Return every line of the entries that includes the word "number".

#### Records ####

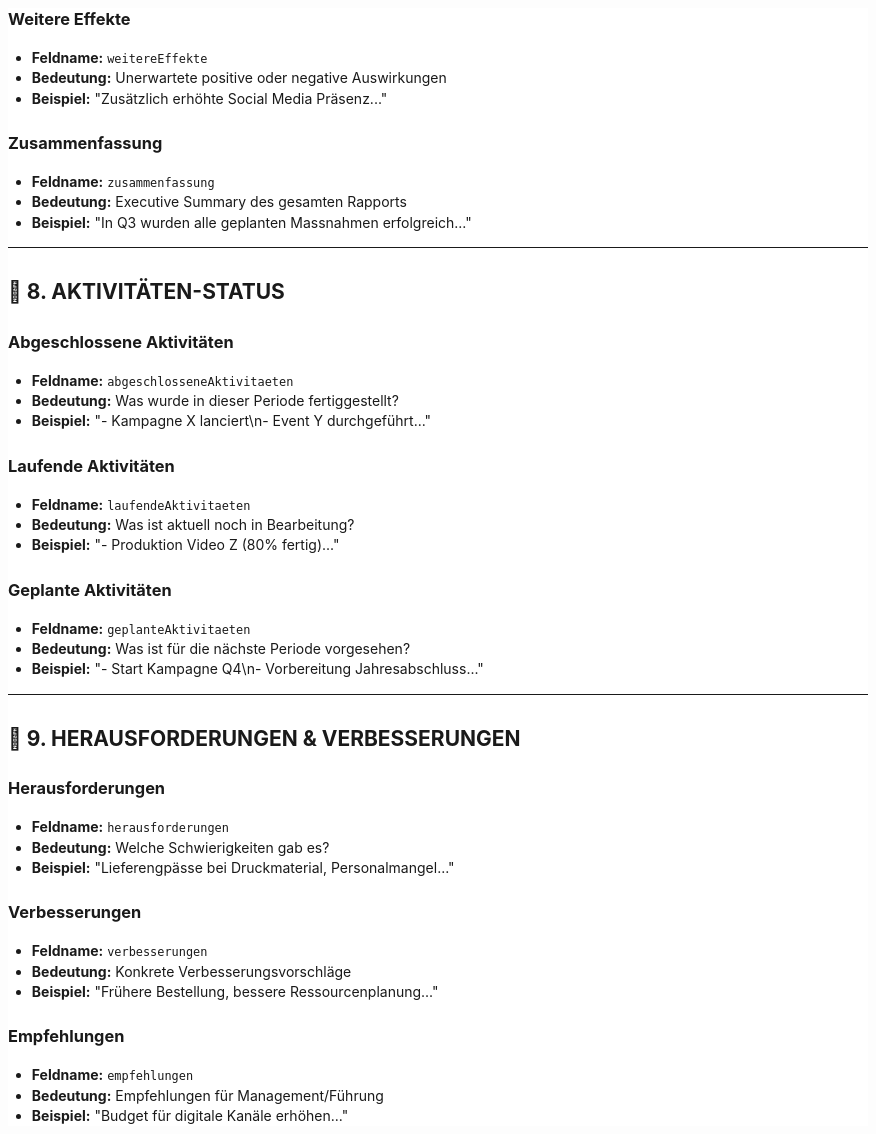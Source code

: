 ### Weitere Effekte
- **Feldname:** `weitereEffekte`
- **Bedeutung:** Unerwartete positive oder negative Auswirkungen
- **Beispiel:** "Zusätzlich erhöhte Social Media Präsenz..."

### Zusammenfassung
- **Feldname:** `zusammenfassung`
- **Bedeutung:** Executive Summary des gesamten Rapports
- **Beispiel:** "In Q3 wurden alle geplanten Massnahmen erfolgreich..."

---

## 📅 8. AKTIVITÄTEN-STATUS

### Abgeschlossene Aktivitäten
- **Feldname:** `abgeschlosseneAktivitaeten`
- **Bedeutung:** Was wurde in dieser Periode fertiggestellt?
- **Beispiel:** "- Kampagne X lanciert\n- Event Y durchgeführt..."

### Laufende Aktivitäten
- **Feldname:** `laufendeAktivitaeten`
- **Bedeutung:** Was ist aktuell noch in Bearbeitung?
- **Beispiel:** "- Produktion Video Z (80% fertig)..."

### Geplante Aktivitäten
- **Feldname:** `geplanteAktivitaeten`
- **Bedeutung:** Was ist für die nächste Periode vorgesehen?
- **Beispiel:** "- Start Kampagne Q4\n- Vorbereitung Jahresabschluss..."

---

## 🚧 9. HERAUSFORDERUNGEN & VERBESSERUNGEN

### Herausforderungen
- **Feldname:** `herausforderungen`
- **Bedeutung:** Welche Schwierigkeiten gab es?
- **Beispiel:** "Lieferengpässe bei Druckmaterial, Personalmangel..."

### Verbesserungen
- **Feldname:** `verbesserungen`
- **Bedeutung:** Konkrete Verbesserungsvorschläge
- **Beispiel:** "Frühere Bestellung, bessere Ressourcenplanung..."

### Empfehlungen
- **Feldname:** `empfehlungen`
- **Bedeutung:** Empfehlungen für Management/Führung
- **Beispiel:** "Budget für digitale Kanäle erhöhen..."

####
#### Records ####

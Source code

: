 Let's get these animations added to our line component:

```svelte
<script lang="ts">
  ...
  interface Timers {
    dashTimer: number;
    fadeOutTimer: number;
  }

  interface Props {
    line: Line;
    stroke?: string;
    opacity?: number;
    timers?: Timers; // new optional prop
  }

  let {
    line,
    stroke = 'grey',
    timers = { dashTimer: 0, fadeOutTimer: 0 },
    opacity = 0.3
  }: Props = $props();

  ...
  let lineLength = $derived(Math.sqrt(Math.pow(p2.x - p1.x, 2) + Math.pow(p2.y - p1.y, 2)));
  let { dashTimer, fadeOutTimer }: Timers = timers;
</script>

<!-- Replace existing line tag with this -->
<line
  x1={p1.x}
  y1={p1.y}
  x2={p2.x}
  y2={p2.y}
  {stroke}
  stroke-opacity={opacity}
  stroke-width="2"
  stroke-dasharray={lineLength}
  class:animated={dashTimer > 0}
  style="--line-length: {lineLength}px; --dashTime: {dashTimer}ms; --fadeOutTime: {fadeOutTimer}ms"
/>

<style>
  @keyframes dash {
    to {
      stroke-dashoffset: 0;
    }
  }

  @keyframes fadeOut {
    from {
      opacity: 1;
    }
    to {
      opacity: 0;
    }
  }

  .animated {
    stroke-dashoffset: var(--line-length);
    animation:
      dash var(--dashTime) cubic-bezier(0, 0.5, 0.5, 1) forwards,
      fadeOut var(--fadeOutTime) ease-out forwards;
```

####
#### Records ####

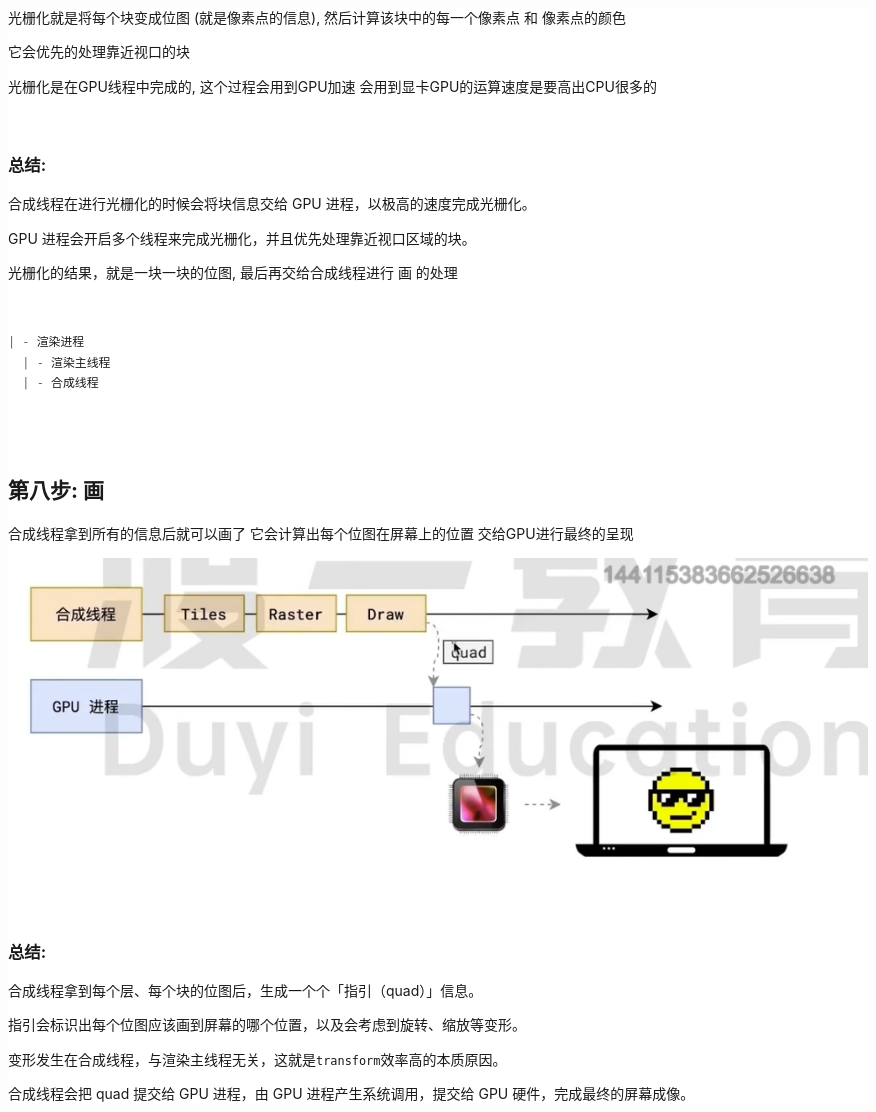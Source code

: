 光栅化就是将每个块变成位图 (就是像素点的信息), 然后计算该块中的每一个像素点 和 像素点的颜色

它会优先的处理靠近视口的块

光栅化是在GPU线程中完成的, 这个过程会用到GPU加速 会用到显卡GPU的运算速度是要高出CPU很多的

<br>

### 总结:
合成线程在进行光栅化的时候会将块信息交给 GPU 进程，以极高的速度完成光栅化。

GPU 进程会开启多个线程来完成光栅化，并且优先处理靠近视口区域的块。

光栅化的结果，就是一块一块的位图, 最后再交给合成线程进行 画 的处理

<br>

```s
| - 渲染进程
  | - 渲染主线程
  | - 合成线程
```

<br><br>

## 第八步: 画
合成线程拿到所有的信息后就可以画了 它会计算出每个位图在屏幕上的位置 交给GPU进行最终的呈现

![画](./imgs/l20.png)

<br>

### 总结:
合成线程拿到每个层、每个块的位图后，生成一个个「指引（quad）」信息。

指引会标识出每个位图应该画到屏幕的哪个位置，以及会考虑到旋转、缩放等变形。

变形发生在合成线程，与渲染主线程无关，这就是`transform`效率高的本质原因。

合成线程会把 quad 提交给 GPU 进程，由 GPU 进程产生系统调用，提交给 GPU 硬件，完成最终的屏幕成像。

####

Answer to the exercise:
    dashTimer: number;
    fadeOutTimer: number;
    opacity?: number;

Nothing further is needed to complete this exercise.